Memang Mourinho juga bukan tidak menyiasati hal ini. Mou sudah menginstruksikan pemain depan Unted untuk menutup seluruh pergerakan pemain belakang City dengan man to man marking untuk menyulitkan alur distribusi Bravo saat memegan bola, namun kelincahan kaki Bravo serta akurasi umpannya yang memang sudah cukup baik semenjak membela Real Sociedad, lalu bertambah baik di Barcelona memberika City kesempatan untuk terus menguasai bola di saat pertandingan.
Hal ini semakin menarik perhatian saya saat melihat aksi Thibaut Courtouis pada pertandingan Swansea melawan Chelsea semalam. Memang taktik yang diterapkan Chelsea jelas berbeda dengan City, namun aksi Courtouis yang kerap membuang bola jauh ke depan membuat alur permainan seringkali berpindah ke arah Swansea. Umpannya yang tidak menemui sasaran membuat Chelsea kehilangan opsi untuk menguasai bola dalam jangka waktu yang lama. Namun, sekali lagi, bukan menilai gaya permainan Chelsea itu salah, hanya saja konteks yang dibicarakan saat ini adalah betapa pentingnya seorang ball playing goalkeeper untuk sebuah tim yang menomorsatukan penguasaan bola. (Note: Tahun lalu Leicester menguasai Inggris tanpa embel-embel penguasaan bola selama pertandingan).
Bukti sahih lainnya mengapa Guardiola menyukai aksi Bravo dapat kita lihat dari statistik ball playing goalkeeper atau sweeper keeper nomor satu dunia saat ini, Manuel Neuer. Sejauh 2 pertandingan Bundesliga musim ini, Neuer mencetak 90,7% pass rated completion dalam rataan 27 umpan di tiap pertandingan. Pada piala Eropa beberapa bulan lalu ia juga mencetak 85,1% pass rated completion sehingga memantapkan tim Jerman dalam menguasai jalannya pertandingan melalui umpan-umpan pendek yang terorganisir.
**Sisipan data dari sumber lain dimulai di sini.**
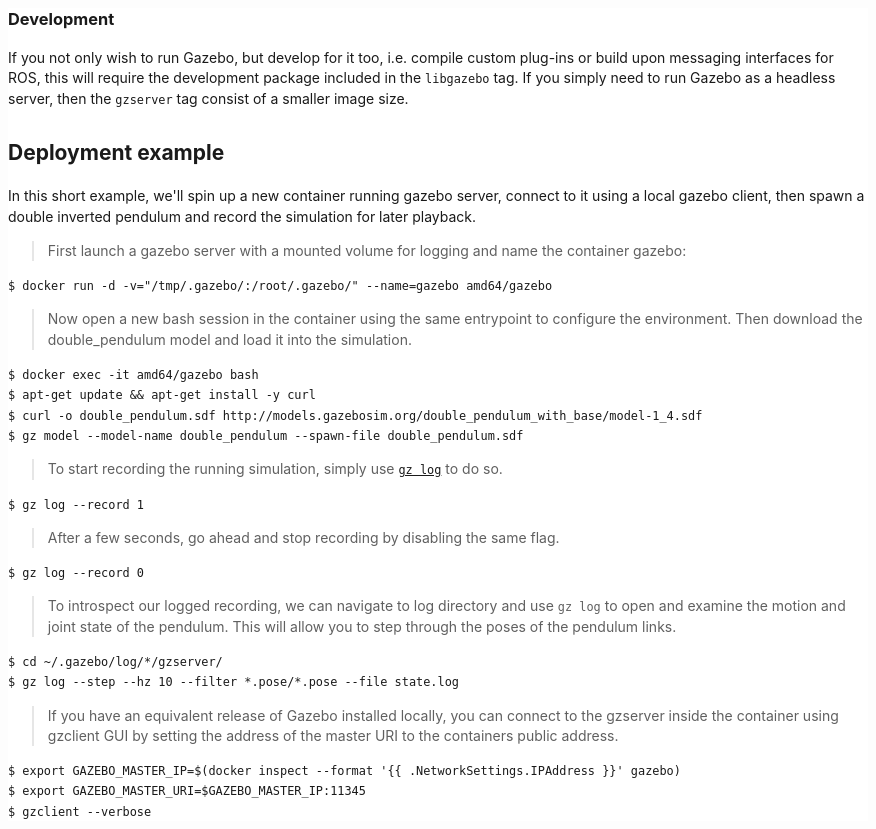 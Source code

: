 ### Development

If you not only wish to run Gazebo, but develop for it too, i.e. compile custom plug-ins or build upon messaging interfaces for ROS, this will require the development package included in the `libgazebo` tag. If you simply need to run Gazebo as a headless server, then the `gzserver` tag consist of a smaller image size.

## Deployment example

In this short example, we'll spin up a new container running gazebo server, connect to it using a local gazebo client, then spawn a double inverted pendulum and record the simulation for later playback.

> First launch a gazebo server with a mounted volume for logging and name the container gazebo:

```console
$ docker run -d -v="/tmp/.gazebo/:/root/.gazebo/" --name=gazebo amd64/gazebo
```

> Now open a new bash session in the container using the same entrypoint to configure the environment. Then download the double_pendulum model and load it into the simulation.

```console
$ docker exec -it amd64/gazebo bash
$ apt-get update && apt-get install -y curl
$ curl -o double_pendulum.sdf http://models.gazebosim.org/double_pendulum_with_base/model-1_4.sdf
$ gz model --model-name double_pendulum --spawn-file double_pendulum.sdf
```

> To start recording the running simulation, simply use [`gz log`](http://www.gazebosim.org/tutorials?tut=log_filtering&cat=tools_utilities) to do so.

```console
$ gz log --record 1
```

> After a few seconds, go ahead and stop recording by disabling the same flag.

```console
$ gz log --record 0
```

> To introspect our logged recording, we can navigate to log directory and use `gz log` to open and examine the motion and joint state of the pendulum. This will allow you to step through the poses of the pendulum links.

```console
$ cd ~/.gazebo/log/*/gzserver/
$ gz log --step --hz 10 --filter *.pose/*.pose --file state.log
```

> If you have an equivalent release of Gazebo installed locally, you can connect to the gzserver inside the container using gzclient GUI by setting the address of the master URI to the containers public address.

```console
$ export GAZEBO_MASTER_IP=$(docker inspect --format '{{ .NetworkSettings.IPAddress }}' gazebo)
$ export GAZEBO_MASTER_URI=$GAZEBO_MASTER_IP:11345
$ gzclient --verbose
```
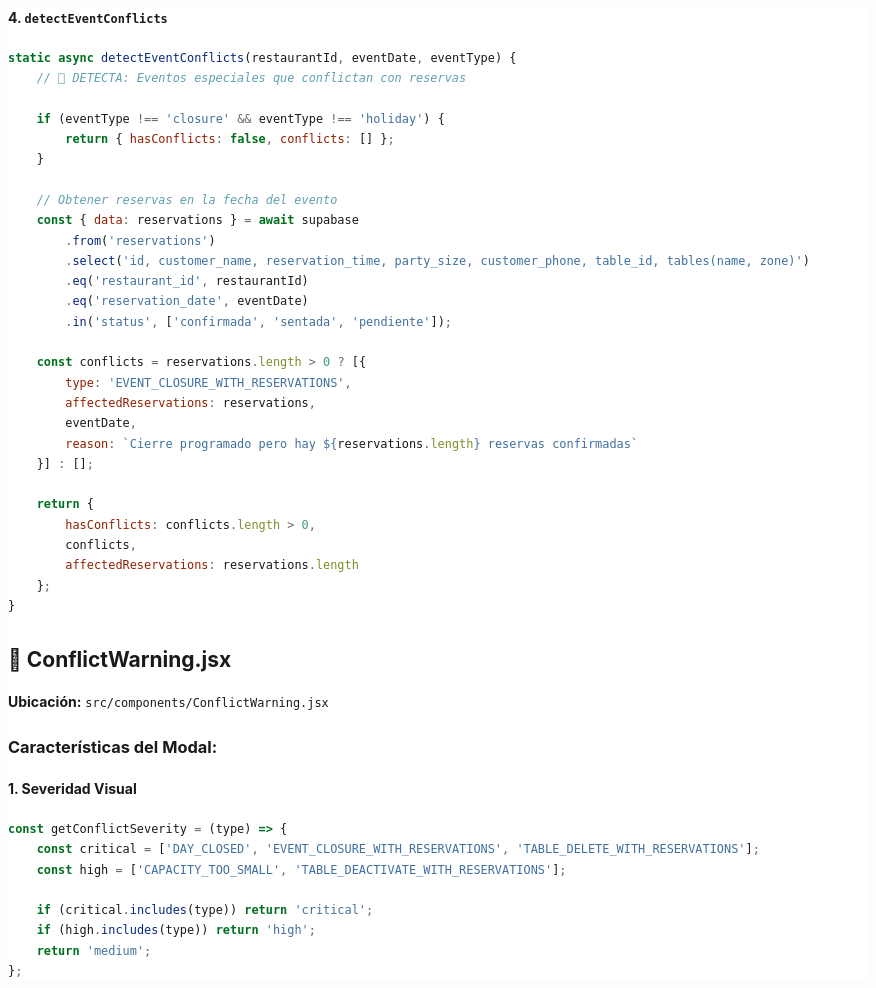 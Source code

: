 #### **4. `detectEventConflicts`**
```javascript
static async detectEventConflicts(restaurantId, eventDate, eventType) {
    // 🎯 DETECTA: Eventos especiales que conflictan con reservas
    
    if (eventType !== 'closure' && eventType !== 'holiday') {
        return { hasConflicts: false, conflicts: [] };
    }
    
    // Obtener reservas en la fecha del evento
    const { data: reservations } = await supabase
        .from('reservations')
        .select('id, customer_name, reservation_time, party_size, customer_phone, table_id, tables(name, zone)')
        .eq('restaurant_id', restaurantId)
        .eq('reservation_date', eventDate)
        .in('status', ['confirmada', 'sentada', 'pendiente']);
    
    const conflicts = reservations.length > 0 ? [{
        type: 'EVENT_CLOSURE_WITH_RESERVATIONS',
        affectedReservations: reservations,
        eventDate,
        reason: `Cierre programado pero hay ${reservations.length} reservas confirmadas`
    }] : [];
    
    return {
        hasConflicts: conflicts.length > 0,
        conflicts,
        affectedReservations: reservations.length
    };
}
```

## 🎨 **ConflictWarning.jsx**

**Ubicación:** `src/components/ConflictWarning.jsx`

### **Características del Modal:**

#### **1. Severidad Visual**
```javascript
const getConflictSeverity = (type) => {
    const critical = ['DAY_CLOSED', 'EVENT_CLOSURE_WITH_RESERVATIONS', 'TABLE_DELETE_WITH_RESERVATIONS'];
    const high = ['CAPACITY_TOO_SMALL', 'TABLE_DEACTIVATE_WITH_RESERVATIONS'];
    
    if (critical.includes(type)) return 'critical';
    if (high.includes(type)) return 'high';
    return 'medium';
};
```
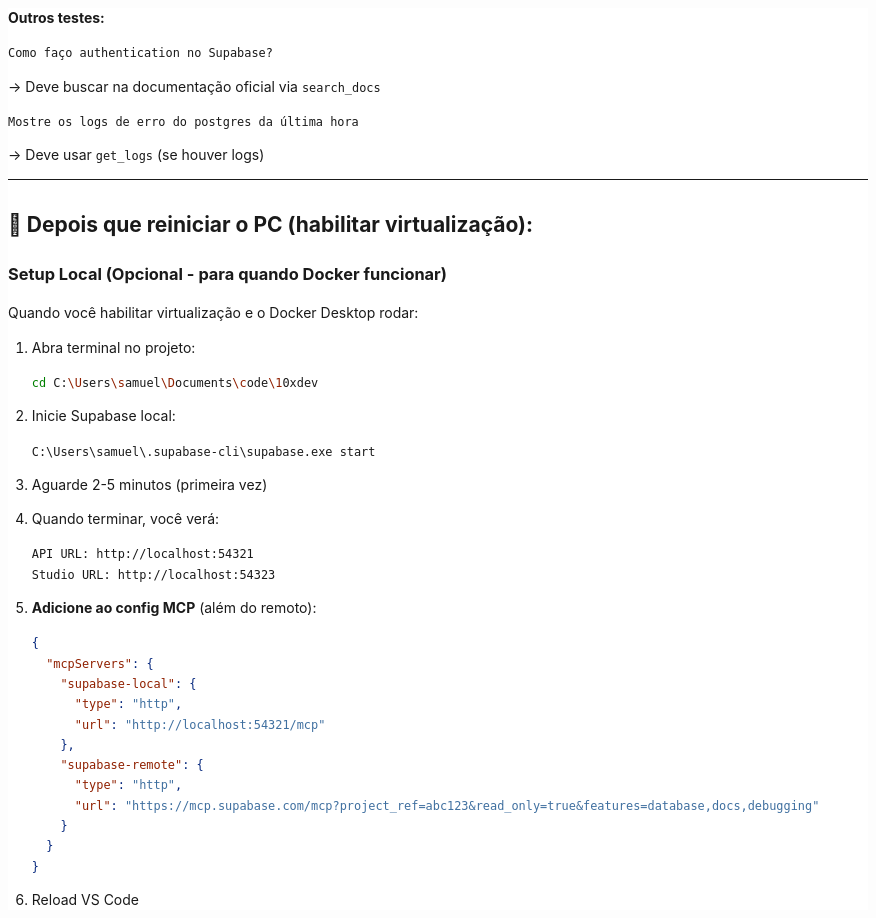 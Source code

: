 **Outros testes:**

```
Como faço authentication no Supabase?
```
→ Deve buscar na documentação oficial via `search_docs`

```
Mostre os logs de erro do postgres da última hora
```
→ Deve usar `get_logs` (se houver logs)

---

## 🔄 Depois que reiniciar o PC (habilitar virtualização):

### **Setup Local (Opcional - para quando Docker funcionar)**

Quando você habilitar virtualização e o Docker Desktop rodar:

1. Abra terminal no projeto:
   ```bash
   cd C:\Users\samuel\Documents\code\10xdev
   ```

2. Inicie Supabase local:
   ```bash
   C:\Users\samuel\.supabase-cli\supabase.exe start
   ```

3. Aguarde 2-5 minutos (primeira vez)

4. Quando terminar, você verá:
   ```
   API URL: http://localhost:54321
   Studio URL: http://localhost:54323
   ```

5. **Adicione ao config MCP** (além do remoto):
   ```json
   {
     "mcpServers": {
       "supabase-local": {
         "type": "http",
         "url": "http://localhost:54321/mcp"
       },
       "supabase-remote": {
         "type": "http",
         "url": "https://mcp.supabase.com/mcp?project_ref=abc123&read_only=true&features=database,docs,debugging"
       }
     }
   }
   ```

6. Reload VS Code
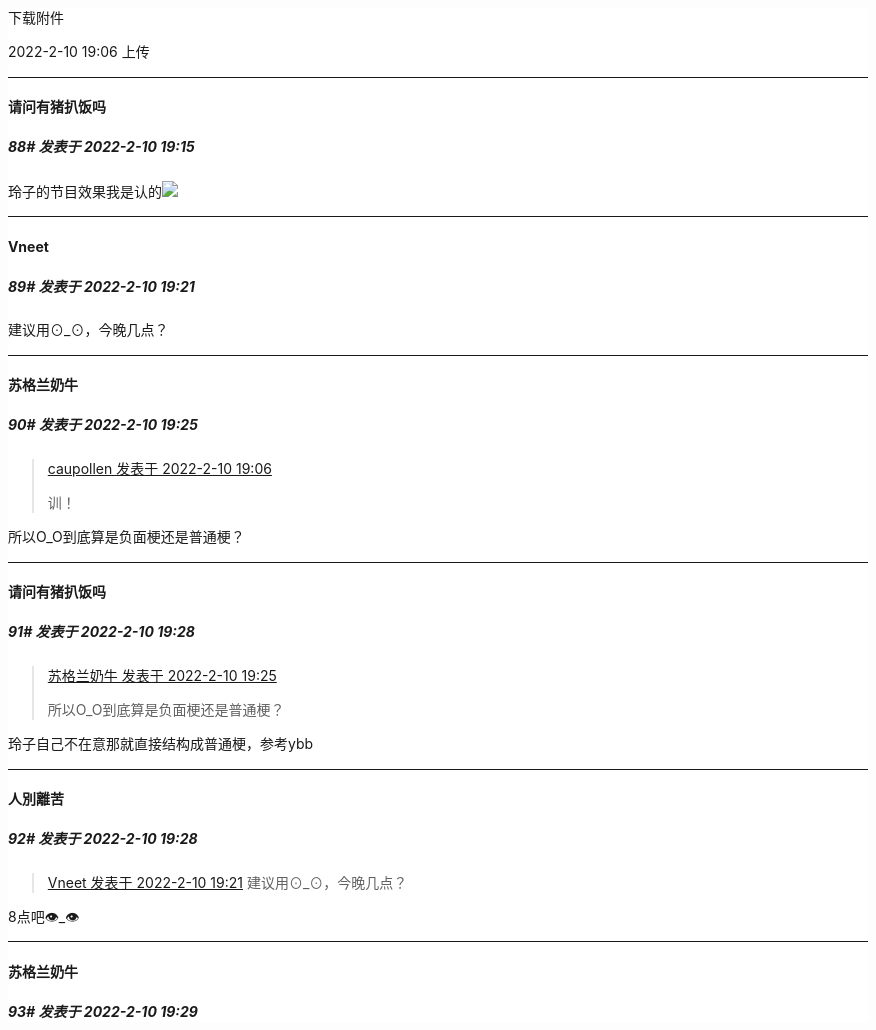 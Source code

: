 下载附件

2022-2-10 19:06 上传

*****

####  请问有猪扒饭吗  
##### 88#       发表于 2022-2-10 19:15

玲子的节目效果我是认的<img src="https://static.saraba1st.com/image/smiley/face2017/067.png" referrerpolicy="no-referrer">

*****

####  Vneet  
##### 89#       发表于 2022-2-10 19:21

建议用⊙_⊙，今晚几点？

*****

####  苏格兰奶牛  
##### 90#       发表于 2022-2-10 19:25

<blockquote><a href="httphttps://bbs.saraba1st.com/2b/forum.php?mod=redirect&amp;goto=findpost&amp;pid=54626473&amp;ptid=2050895" target="_blank">caupollen 发表于 2022-2-10 19:06</a>

训！</blockquote>
所以O_O到底算是负面梗还是普通梗？



*****

####  请问有猪扒饭吗  
##### 91#       发表于 2022-2-10 19:28

<blockquote><a href="httphttps://bbs.saraba1st.com/2b/forum.php?mod=redirect&amp;goto=findpost&amp;pid=54626725&amp;ptid=2050895" target="_blank">苏格兰奶牛 发表于 2022-2-10 19:25</a>

所以O_O到底算是负面梗还是普通梗？</blockquote>
玲子自己不在意那就直接结构成普通梗，参考ybb

*****

####  人別離苦  
##### 92#       发表于 2022-2-10 19:28

<blockquote><a href="httphttps://bbs.saraba1st.com/2b/forum.php?mod=redirect&amp;goto=findpost&amp;pid=54626666&amp;ptid=2050895" target="_blank">Vneet 发表于 2022-2-10 19:21</a>
建议用⊙_⊙，今晚几点？</blockquote>
8点吧👁️_👁️

*****

####  苏格兰奶牛  
##### 93#       发表于 2022-2-10 19:29
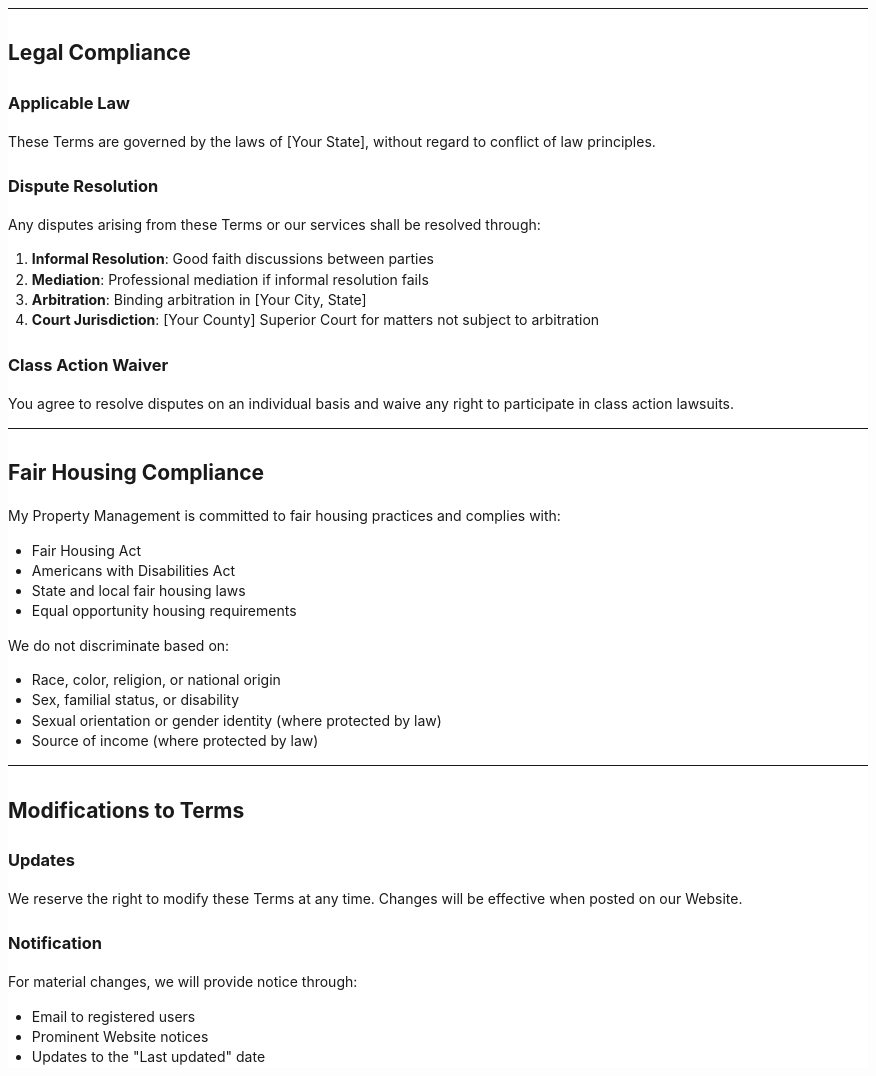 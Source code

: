   ---

  ## Legal Compliance

  ### Applicable Law
  These Terms are governed by the laws of [Your State], without regard to
  conflict of law principles.

  ### Dispute Resolution
  Any disputes arising from these Terms or our services shall be resolved
  through:
  1. **Informal Resolution**: Good faith discussions between parties
  2. **Mediation**: Professional mediation if informal resolution fails
  3. **Arbitration**: Binding arbitration in [Your City, State]
  4. **Court Jurisdiction**: [Your County] Superior Court for matters not
  subject to arbitration

  ### Class Action Waiver
  You agree to resolve disputes on an individual basis and waive any right
   to participate in class action lawsuits.

  ---

  ## Fair Housing Compliance

  My Property Management is committed to fair housing practices and
  complies with:
  - Fair Housing Act
  - Americans with Disabilities Act
  - State and local fair housing laws
  - Equal opportunity housing requirements

  We do not discriminate based on:
  - Race, color, religion, or national origin
  - Sex, familial status, or disability
  - Sexual orientation or gender identity (where protected by law)
  - Source of income (where protected by law)

  ---

  ## Modifications to Terms

  ### Updates
  We reserve the right to modify these Terms at any time. Changes will be
  effective when posted on our Website.

  ### Notification
  For material changes, we will provide notice through:
  - Email to registered users
  - Prominent Website notices
  - Updates to the "Last updated" date
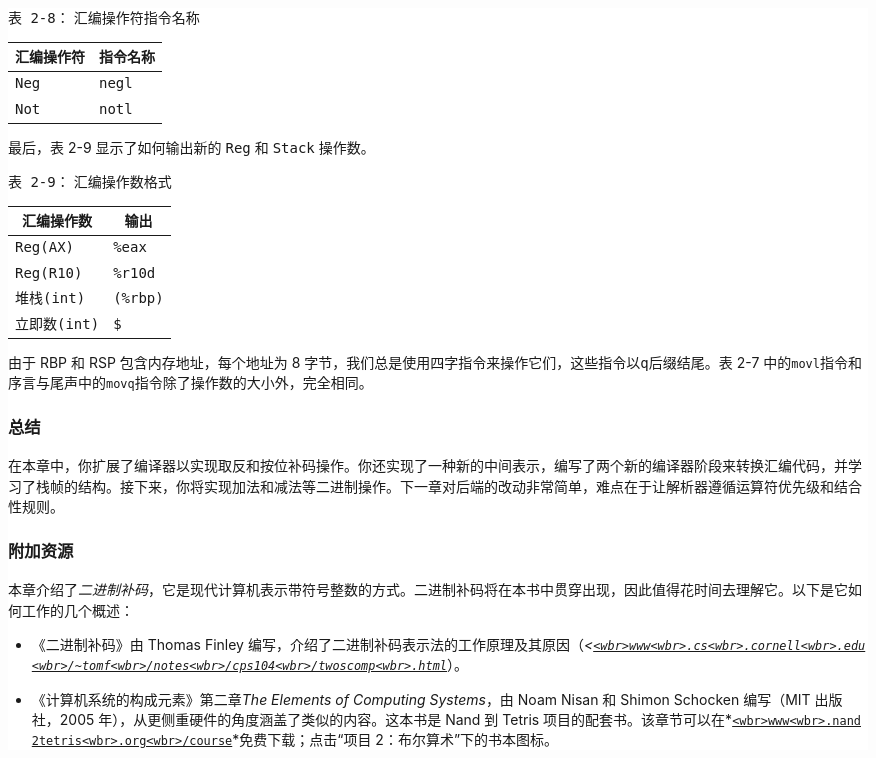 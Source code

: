 <samp class="SANS_Futura_Std_Heavy_B_11">表 2-8：</samp> <samp class="SANS_Futura_Std_Book_11">汇编操作符指令名称</samp>

| <samp class="SANS_Futura_Std_Heavy_B_11">汇编操作符</samp> | <samp class="SANS_Futura_Std_Heavy_B_11">指令名称</samp> |
| --- | --- |
| <samp class="SANS_TheSansMonoCd_W7Bold_B_11">Neg</samp> | <samp class="SANS_TheSansMonoCd_W7Bold_B_11">negl</samp> |
| <samp class="SANS_TheSansMonoCd_W7Bold_B_11">Not</samp> | <samp class="SANS_TheSansMonoCd_W7Bold_B_11">notl</samp> |

最后，表 2-9 显示了如何输出新的 <samp class="SANS_TheSansMonoCd_W5Regular_11">Reg</samp> 和 <samp class="SANS_TheSansMonoCd_W5Regular_11">Stack</samp> 操作数。

<samp class="SANS_Futura_Std_Heavy_B_11">表 2-9：</samp> <samp class="SANS_Futura_Std_Book_11">汇编操作数格式</samp>

| <samp class="SANS_Futura_Std_Heavy_B_11">汇编操作数</samp> | <samp class="SANS_Futura_Std_Heavy_B_11">输出</samp> |
| --- | --- |
| <samp class="SANS_TheSansMonoCd_W7Bold_B_11">Reg(AX)</samp> | <samp class="SANS_TheSansMonoCd_W7Bold_B_11">%eax</samp> |
| <samp class="SANS_TheSansMonoCd_W7Bold_B_11">Reg(R10)</samp> | <samp class="SANS_TheSansMonoCd_W7Bold_B_11">%r10d</samp> |
| <samp class="SANS_TheSansMonoCd_W7Bold_B_11">堆栈(int)</samp> | <samp class="SANS_TheSansMonoCd_W7Bold_Italic_BI_11"><int></samp><samp class="SANS_TheSansMonoCd_W7Bold_B_11">(%rbp)</samp> |
| <samp class="SANS_TheSansMonoCd_W5Regular_11">立即数(int)</samp> | <samp class="SANS_TheSansMonoCd_W5Regular_11">$</samp><samp class="SANS_TheSansMonoCd_W5Regular_Italic_I_11"><int></samp> |

由于 RBP 和 RSP 包含内存地址，每个地址为 8 字节，我们总是使用四字指令来操作它们，这些指令以<samp class="SANS_TheSansMonoCd_W5Regular_11">q</samp>后缀结尾。表 2-7 中的<code>movl</code>指令和序言与尾声中的<code>movq</code>指令除了操作数的大小外，完全相同。

### <samp class="SANS_Futura_Std_Bold_B_11">总结</samp>

在本章中，你扩展了编译器以实现取反和按位补码操作。你还实现了一种新的中间表示，编写了两个新的编译器阶段来转换汇编代码，并学习了栈帧的结构。接下来，你将实现加法和减法等二进制操作。下一章对后端的改动非常简单，难点在于让解析器遵循运算符优先级和结合性规则。

### <samp class="SANS_Futura_Std_Bold_B_11">附加资源</samp>

本章介绍了*二进制补码*，它是现代计算机表示带符号整数的方式。二进制补码将在本书中贯穿出现，因此值得花时间去理解它。以下是它如何工作的几个概述：

+   《二进制补码》由 Thomas Finley 编写，介绍了二进制补码表示法的工作原理及其原因（*<[`<wbr>www<wbr>.cs<wbr>.cornell<wbr>.edu<wbr>/~tomf<wbr>/notes<wbr>/cps104<wbr>/twoscomp<wbr>.html`](https://www.cs.cornell.edu/~tomf/notes/cps104/twoscomp.html)*）。

+   《计算机系统的构成元素》第二章*The Elements of Computing Systems*，由 Noam Nisan 和 Shimon Schocken 编写（MIT 出版社，2005 年），从更侧重硬件的角度涵盖了类似的内容。这本书是 Nand 到 Tetris 项目的配套书。该章节可以在*[`<wbr>www<wbr>.nand2tetris<wbr>.org<wbr>/course`](https://www.nand2tetris.org/course)*免费下载；点击“项目 2：布尔算术”下的书本图标。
Melihat beberapa fakta diatas, kita bisa menilai betapa berharganya Bravo untuk sebuah tim yang dinahkodai oleh Guardiola. Hanya saja, bagi beberapa pihak, aksi Guardiola itu hanya sebatas lip-service untuk tidak menambah beban bagi Bravo. Hal ini beralasan karena jika memang gagal mengumpan atau mebgolah bola dengan benar, maka bencana berupa gol untuk lawan akan menjadi santapan media massa dalam satu ungkapan: “blunder“.
Andaikan berhasil maka penguasaan pertandingan akan terjaga baik. Jika gagal, maka lawan akan mudah mencetak gol ke gawang yang tak terkawal dan menjadi santapan media ataupun lelucon di dunia internet.
Betapa menariknya kita melihat Guardiola berniat melawan paradigma penjaga gawang di liga Inggris yang selama ini nyaris tidak pernah begitu mengandalkan peran seorang ball playing goalkeeper.
Kita tunggu saja aksi Claudio Bravio pada pertandingan berikutnya.